Community policing is a public safety philosophy based on partnership and cooperation between law enforcement and the communities they serve. This philosophy is grounded in the idea that all members of society have a stake in the safety of our neighborhoods. Under a community policing philosophy, police see themselves and seek to have others see them as “guardians of democracy” rather than an occupying army.
To promote community policing, the Department of Justice is participating in more than 400 events around the country this week to raise awareness and support community policing. Here in the Eastern District of Michigan, we have been involved in outreach events and panel discussions to promote police and community engagement. Even more importantly, we are investing in long-term solutions to improve relationships with police.
One important contribution to police and community trust is an organization called ALPACT, which stands for Advocates and Leaders for Police and Community Trust. Launched in the 1990s by former U.S. Attorney Saul Green and ACLU Michigan Executive Director Kary Moss, ALPACT chapters now meet regularly in Detroit, Flint, Saginaw, Jackson and other cities in Michigan. ALPACT brings together law enforcement officials and leaders of community, civil rights and faith groups to discuss issue of mutual concern. Discussion topics have included racial profiling, use of tasers, implicit bias, serving immigrant communities, police training, dealing with mental illness and serving the LGBT community. ALPACT meetings provide a forum for police to share information and dispel myths and for community members to help law enforcement understand how to do their jobs with improved sensitivity. Over the years, ALPACT has served as an important venue for addressing incidents of police use of force, providing an opportunity for police to share the facts and community members to ask hard questions. By meeting monthly, relationships form over time that enhance trust between law enforcement leaders and community members.

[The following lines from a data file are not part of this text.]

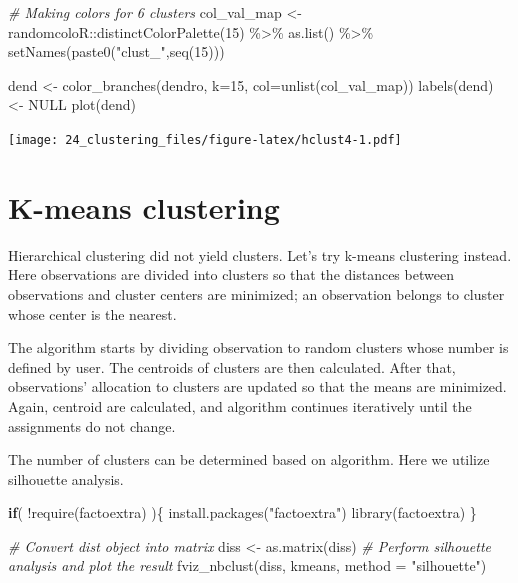 \documentclass[
]{book}
\newenvironment{Shaded}{\begin{snugshade}}{\end{snugshade}}
\newcommand{\AttributeTok}[1]{\textcolor[rgb]{0.77,0.63,0.00}{#1}}
\newcommand{\CommentTok}[1]{\textcolor[rgb]{0.56,0.35,0.01}{\textit{#1}}}
\newcommand{\ConstantTok}[1]{\textcolor[rgb]{0.00,0.00,0.00}{#1}}
\newcommand{\ControlFlowTok}[1]{\textcolor[rgb]{0.13,0.29,0.53}{\textbf{#1}}}
\newcommand{\DecValTok}[1]{\textcolor[rgb]{0.00,0.00,0.81}{#1}}
\newcommand{\FunctionTok}[1]{\textcolor[rgb]{0.00,0.00,0.00}{#1}}
\newcommand{\NormalTok}[1]{#1}
\newcommand{\OtherTok}[1]{\textcolor[rgb]{0.56,0.35,0.01}{#1}}
\newcommand{\SpecialCharTok}[1]{\textcolor[rgb]{0.00,0.00,0.00}{#1}}
\newcommand{\StringTok}[1]{\textcolor[rgb]{0.31,0.60,0.02}{#1}}
\begin{document}
\begin{Shaded}
\begin{Highlighting}[]
\CommentTok{\# Making colors for 6 clusters}
\NormalTok{col\_val\_map }\OtherTok{\textless{}{-}}\NormalTok{ randomcoloR}\SpecialCharTok{::}\FunctionTok{distinctColorPalette}\NormalTok{(}\DecValTok{15}\NormalTok{) }\SpecialCharTok{\%\textgreater{}\%}
     \FunctionTok{as.list}\NormalTok{() }\SpecialCharTok{\%\textgreater{}\%} \FunctionTok{setNames}\NormalTok{(}\FunctionTok{paste0}\NormalTok{(}\StringTok{"clust\_"}\NormalTok{,}\FunctionTok{seq}\NormalTok{(}\DecValTok{15}\NormalTok{)))}

\NormalTok{dend }\OtherTok{\textless{}{-}} \FunctionTok{color\_branches}\NormalTok{(dendro, }\AttributeTok{k=}\DecValTok{15}\NormalTok{, }\AttributeTok{col=}\FunctionTok{unlist}\NormalTok{(col\_val\_map))}
\FunctionTok{labels}\NormalTok{(dend) }\OtherTok{\textless{}{-}} \ConstantTok{NULL}
\FunctionTok{plot}\NormalTok{(dend)}
\end{Highlighting}
\end{Shaded}

\texttt{[image: 24\_clustering\_files/figure-latex/hclust4-1.pdf]}

\hypertarget{k-means-clustering}{%
\section{K-means clustering}\label{k-means-clustering}}

Hierarchical clustering did not yield clusters. Let's try k-means
clustering instead. Here observations are divided into clusters so
that the distances between observations and cluster centers are
minimized; an observation belongs to cluster whose center is the
nearest.

The algorithm starts by dividing observation to random clusters whose
number is defined by user. The centroids of clusters are then
calculated. After that, observations' allocation to clusters are
updated so that the means are minimized. Again, centroid are
calculated, and algorithm continues iteratively until the assignments
do not change.

The number of clusters can be determined based on algorithm. Here we
utilize silhouette analysis.

\begin{Shaded}
\begin{Highlighting}[]
\ControlFlowTok{if}\NormalTok{( }\SpecialCharTok{!}\FunctionTok{require}\NormalTok{(factoextra) )\{}
    \FunctionTok{install.packages}\NormalTok{(}\StringTok{"factoextra"}\NormalTok{)}
    \FunctionTok{library}\NormalTok{(factoextra)}
\NormalTok{\}}

\CommentTok{\# Convert dist object into matrix}
\NormalTok{diss }\OtherTok{\textless{}{-}} \FunctionTok{as.matrix}\NormalTok{(diss)}
\CommentTok{\# Perform silhouette analysis and plot the result}
\FunctionTok{fviz\_nbclust}\NormalTok{(diss, kmeans, }\AttributeTok{method =} \StringTok{"silhouette"}\NormalTok{)}
\end{Highlighting}
\end{Shaded}
\end{document}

Many other good things are occurring in our region that can serve as model programs for other communities, such as Detroit’s Neighborhood Police Officer Program, Ferndale’s Coffee with a Cop, Michigan State Police’s Youth Leadership Academy, the FBI’s Citizen Academy and the Department of Homeland Security’s Middle Eastern Law Enforcement Officers’ Association, to name just a few. All of these programs break down barriers between citizens and police to help us all achieve our common goal of public safety.
As Attorney General Loretta Lynch has said, “Our country’s founding principles guarantee every person a life of safety, dignity and opportunity. By allowing residents and law enforcement to see each other as allies, rather than as adversaries, community policing helps to make that guarantee real – not just for some Americans, but for all.”